After that year and a half, we knew this important work had taken root at Wesleyan. With generous support from The Andrew W. Mellon Foundation and others, it continued, shepherded by CFA Director Pamela Tatge until she left Wesleyan in 2016. Since the beginning of the initiative, arts faculty and visiting artists have co-taught more than 20 courses at Wesleyan, on topics including the Deepwater Horizon oil spill, global wealth disparity, Connecticut River ecology, and animal-human relationships. They have co-taught more than 60 modules, on topics such as Middletown archaeology, the human skeleton, social movements in East Asia, animal cognition, black feminism, and race and necropolitics, among other subjects. In addition to being a standard-bearer for this work nationally, Wesleyan was also among the first campuses to pilot extended artist residencies, hosting distinguished guests who brought us deeply into the complexities and nuances of their practice and research over the course of a year or more. These have included choreographers Liz Lerman (who collaborated with Wesleyan on the Science Choreography project), Eiko OtakeFaye Driscoll and Darrell Jones; musicians R. Luke DuBois and Pamela Z; and theater-makers Leigh Fondakowski, Carmelita Tropicana, and Leila Buck ’99. (Links are to short documentary videos or websites about Wesleyan work.) 

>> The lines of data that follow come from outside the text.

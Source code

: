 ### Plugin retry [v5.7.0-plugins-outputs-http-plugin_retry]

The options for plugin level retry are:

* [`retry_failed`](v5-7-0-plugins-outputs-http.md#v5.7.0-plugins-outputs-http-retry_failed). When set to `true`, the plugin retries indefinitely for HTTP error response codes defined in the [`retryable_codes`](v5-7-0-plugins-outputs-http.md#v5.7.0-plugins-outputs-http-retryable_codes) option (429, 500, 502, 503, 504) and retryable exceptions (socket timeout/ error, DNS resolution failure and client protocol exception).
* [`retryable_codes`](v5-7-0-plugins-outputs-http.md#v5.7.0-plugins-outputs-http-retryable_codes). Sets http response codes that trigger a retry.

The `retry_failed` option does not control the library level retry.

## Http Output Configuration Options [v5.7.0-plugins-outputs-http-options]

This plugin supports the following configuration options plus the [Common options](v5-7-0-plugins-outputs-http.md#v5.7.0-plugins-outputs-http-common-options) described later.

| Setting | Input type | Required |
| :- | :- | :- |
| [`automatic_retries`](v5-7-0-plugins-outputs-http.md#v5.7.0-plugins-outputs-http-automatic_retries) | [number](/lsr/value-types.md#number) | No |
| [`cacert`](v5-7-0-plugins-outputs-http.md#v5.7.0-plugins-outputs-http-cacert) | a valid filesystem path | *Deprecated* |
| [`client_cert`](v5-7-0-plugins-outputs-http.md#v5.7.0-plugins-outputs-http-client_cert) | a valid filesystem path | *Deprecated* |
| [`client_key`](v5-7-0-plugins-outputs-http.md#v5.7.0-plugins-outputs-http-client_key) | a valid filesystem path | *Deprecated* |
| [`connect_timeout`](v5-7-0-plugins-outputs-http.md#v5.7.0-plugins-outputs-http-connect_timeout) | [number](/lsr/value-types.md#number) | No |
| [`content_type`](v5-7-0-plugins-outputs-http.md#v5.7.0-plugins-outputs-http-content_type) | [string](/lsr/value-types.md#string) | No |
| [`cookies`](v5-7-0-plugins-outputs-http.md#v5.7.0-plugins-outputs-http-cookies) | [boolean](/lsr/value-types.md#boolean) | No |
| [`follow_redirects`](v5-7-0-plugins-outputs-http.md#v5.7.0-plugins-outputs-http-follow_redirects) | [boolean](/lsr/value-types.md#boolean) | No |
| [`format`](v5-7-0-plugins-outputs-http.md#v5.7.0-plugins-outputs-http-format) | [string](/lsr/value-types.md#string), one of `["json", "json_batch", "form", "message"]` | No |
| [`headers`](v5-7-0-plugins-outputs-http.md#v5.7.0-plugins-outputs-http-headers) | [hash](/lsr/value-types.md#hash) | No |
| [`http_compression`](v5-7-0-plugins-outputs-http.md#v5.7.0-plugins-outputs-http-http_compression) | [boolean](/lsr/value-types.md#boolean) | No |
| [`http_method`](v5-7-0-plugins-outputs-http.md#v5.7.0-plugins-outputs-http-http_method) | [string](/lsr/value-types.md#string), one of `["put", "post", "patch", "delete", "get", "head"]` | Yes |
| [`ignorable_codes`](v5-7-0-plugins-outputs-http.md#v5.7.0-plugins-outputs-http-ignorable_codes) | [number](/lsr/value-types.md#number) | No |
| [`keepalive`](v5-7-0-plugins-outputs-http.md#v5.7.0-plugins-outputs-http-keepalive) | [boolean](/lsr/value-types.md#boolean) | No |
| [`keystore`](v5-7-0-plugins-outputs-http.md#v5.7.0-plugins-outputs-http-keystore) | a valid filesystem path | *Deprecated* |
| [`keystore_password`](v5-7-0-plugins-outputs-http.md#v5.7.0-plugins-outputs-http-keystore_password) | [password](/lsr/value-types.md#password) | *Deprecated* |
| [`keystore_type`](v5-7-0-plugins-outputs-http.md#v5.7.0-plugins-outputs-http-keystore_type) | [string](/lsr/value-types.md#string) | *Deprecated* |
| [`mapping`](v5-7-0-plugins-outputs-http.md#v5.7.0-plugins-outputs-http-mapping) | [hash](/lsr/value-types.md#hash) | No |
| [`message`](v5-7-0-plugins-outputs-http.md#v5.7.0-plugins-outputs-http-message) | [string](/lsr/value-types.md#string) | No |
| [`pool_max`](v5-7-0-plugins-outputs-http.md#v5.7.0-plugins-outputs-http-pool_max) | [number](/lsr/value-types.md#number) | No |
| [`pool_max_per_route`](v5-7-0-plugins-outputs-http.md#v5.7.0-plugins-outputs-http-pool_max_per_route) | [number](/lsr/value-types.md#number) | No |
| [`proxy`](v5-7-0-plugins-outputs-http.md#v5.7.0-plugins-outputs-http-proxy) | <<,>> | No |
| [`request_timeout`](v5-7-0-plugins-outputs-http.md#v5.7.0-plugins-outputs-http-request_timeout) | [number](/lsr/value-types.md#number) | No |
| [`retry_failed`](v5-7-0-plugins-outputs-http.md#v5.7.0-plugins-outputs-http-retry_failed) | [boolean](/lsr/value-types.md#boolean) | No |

It would take dozens of case studies to capture CCI’s breadth, as its manifestations are as diverse as the scholars, artists, and students who have poured their time and creativity into this initiative over the years (we are working on writing those; stay tuned). One of the deepest tenets of CCI is that collaboration is not easy, and it is never a shortcut. Partnerships deepen at the speed of trust, and their outcomes are in direct proportion to the openness that everyone brings to the table. Over the years, Wesleyan has welcomed and celebrated these leaps of faith by faculty, artists, and students—and collectively, they continue to change our understanding of where art “belongs” at Wesleyan.